Use this flow on every estimate.

✅ Diagnose the real problem in their words.

✅ Recommend one package confidently.

✅ Anchor with the premium, present the recommended package, then the entry.

✅ Tie each feature to an outcome they care about.

✅ State price once, then pivot to scheduling.

✅ Offer one value add if needed, not a discount.

✅ Close with a clear next step and a simple guarantee.


Micro-script

“Given what I’m seeing, I recommend the Complete Curb Appeal Package. It solves the oxidation on the north wall, brightens your gutters, and gets the glass right so the whole front reads clean from the street. Premium adds driveway and patio if you want the full reset. Complete is 549, Premium is 899. I can hold Thursday or Saturday morning. What works best?”


Common Pitfalls To Avoid

✅ Listing tasks instead of outcomes.

✅ Throwing three prices with no recommendation.

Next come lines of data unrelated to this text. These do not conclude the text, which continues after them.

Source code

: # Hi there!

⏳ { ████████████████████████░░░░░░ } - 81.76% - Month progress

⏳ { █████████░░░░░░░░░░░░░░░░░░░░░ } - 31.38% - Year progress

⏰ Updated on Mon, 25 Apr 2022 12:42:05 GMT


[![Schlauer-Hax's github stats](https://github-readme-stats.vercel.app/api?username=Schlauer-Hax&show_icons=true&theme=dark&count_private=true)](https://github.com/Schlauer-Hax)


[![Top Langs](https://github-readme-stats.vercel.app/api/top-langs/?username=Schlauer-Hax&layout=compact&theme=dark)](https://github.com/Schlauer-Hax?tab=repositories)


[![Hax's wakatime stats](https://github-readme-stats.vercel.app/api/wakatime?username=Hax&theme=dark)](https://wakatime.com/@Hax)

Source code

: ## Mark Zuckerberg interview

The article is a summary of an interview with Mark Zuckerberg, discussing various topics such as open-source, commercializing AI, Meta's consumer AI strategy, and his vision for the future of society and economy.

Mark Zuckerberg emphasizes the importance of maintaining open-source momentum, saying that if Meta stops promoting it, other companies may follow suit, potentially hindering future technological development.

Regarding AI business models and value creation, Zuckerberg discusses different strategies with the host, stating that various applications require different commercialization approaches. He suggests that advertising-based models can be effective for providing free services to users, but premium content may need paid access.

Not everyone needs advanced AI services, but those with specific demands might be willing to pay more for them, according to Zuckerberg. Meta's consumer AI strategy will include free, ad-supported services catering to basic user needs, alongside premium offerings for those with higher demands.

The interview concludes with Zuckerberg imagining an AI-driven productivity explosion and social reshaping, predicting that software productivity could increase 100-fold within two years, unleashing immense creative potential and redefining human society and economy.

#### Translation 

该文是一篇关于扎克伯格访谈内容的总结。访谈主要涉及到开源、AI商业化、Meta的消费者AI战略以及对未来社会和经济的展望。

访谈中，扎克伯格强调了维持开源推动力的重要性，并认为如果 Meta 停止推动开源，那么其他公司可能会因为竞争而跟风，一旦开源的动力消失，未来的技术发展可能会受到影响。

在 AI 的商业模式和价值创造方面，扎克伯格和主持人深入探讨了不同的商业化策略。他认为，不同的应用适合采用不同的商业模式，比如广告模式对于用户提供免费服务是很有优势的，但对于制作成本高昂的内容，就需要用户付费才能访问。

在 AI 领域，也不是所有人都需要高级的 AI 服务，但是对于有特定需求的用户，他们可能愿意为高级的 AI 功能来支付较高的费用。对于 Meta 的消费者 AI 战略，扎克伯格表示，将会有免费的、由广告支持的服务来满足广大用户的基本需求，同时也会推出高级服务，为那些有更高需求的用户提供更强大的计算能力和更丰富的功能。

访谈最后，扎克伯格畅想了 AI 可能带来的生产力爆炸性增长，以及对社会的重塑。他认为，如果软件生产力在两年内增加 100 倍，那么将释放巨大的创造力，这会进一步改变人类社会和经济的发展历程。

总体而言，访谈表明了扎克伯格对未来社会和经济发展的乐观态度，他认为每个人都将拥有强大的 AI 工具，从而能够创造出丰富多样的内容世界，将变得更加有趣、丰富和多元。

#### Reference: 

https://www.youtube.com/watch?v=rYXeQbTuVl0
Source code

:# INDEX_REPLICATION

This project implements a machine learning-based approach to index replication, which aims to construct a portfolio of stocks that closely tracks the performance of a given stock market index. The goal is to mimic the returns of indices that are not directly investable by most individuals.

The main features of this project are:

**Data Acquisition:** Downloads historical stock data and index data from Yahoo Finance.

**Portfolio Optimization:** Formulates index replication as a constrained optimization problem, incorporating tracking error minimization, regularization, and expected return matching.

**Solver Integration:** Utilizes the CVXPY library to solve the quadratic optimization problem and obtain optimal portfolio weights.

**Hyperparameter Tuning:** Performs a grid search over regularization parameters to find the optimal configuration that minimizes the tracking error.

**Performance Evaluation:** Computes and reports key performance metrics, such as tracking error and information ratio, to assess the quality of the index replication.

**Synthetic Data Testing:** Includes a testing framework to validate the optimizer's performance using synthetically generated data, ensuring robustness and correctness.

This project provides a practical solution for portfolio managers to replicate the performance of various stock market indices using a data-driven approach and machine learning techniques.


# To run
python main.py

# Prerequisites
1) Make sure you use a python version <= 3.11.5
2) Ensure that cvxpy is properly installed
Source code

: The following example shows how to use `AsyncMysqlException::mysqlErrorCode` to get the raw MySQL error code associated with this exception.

✅ Letting the customer lead the scope.

✅ Apologizing for your pricing.

✅ Quoting by the hour instead of by the result.


Quick Action Checklist

Use this to upgrade your next 10 quotes.

✅ Build Good, Better, Best packages with named outcomes.

✅ Add three proof assets to each package.

✅ Write a one-sentence guarantee that a fifth-grader understands.

✅ Create two upgrade-instead-of-discount responses.

✅ Train your team on the micro-script and role-play it.

✅ Track close rate and average ticket by package.


The Bottom Line

Price is a story. Tell a better one. Lead with outcomes, package like a pro, remove risk, and back it up with proof. When you do that, you’ll close at healthy margins and attract customers who care about quality, not coupons.